# Data in this exercise

※

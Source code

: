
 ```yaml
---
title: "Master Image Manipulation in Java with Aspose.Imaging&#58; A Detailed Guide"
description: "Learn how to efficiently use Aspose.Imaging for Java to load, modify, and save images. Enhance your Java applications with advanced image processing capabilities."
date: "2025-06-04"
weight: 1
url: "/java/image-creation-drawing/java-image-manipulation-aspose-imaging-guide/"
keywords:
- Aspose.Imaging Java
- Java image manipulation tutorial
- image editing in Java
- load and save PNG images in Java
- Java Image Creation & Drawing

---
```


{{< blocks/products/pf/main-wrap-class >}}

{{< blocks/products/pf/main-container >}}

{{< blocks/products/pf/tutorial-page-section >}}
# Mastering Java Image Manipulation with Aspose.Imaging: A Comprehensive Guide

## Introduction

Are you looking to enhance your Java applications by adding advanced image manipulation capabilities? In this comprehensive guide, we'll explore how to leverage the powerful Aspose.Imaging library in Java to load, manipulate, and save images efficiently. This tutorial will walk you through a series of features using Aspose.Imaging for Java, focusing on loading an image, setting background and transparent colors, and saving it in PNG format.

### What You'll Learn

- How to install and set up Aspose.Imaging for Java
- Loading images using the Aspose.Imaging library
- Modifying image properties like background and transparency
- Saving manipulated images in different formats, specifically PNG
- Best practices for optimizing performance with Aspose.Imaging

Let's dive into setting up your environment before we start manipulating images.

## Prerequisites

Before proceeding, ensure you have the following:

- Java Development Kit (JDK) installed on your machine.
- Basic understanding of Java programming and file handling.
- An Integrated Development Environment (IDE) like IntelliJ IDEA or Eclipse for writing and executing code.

※

# Your assignment
Please set down exactly the lines running from the one with "Are you looking" to the last line of the entries above, both of them included, and no others.

# Your solution
Are you looking to enhance your Java applications by adding advanced image manipulation capabilities? In this comprehensive guide, we'll explore how to leverage the powerful Aspose.Imaging library in Java to load, manipulate, and save images efficiently. This tutorial will walk you through a series of features using Aspose.Imaging for Java, focusing on loading an image, setting background and transparent colors, and saving it in PNG format.

### What You'll Learn

- How to install and set up Aspose.Imaging for Java
- Loading images using the Aspose.Imaging library
- Modifying image properties like background and transparency
- Saving manipulated images in different formats, specifically PNG
- Best practices for optimizing performance with Aspose.Imaging

Let's dive into setting up your environment before we start manipulating images.

## Prerequisites

Before proceeding, ensure you have the following:

- Java Development Kit (JDK) installed on your machine.
- Basic understanding of Java programming and file handling.
- An Integrated Development Environment (IDE) like IntelliJ IDEA or Eclipse for writing and executing code.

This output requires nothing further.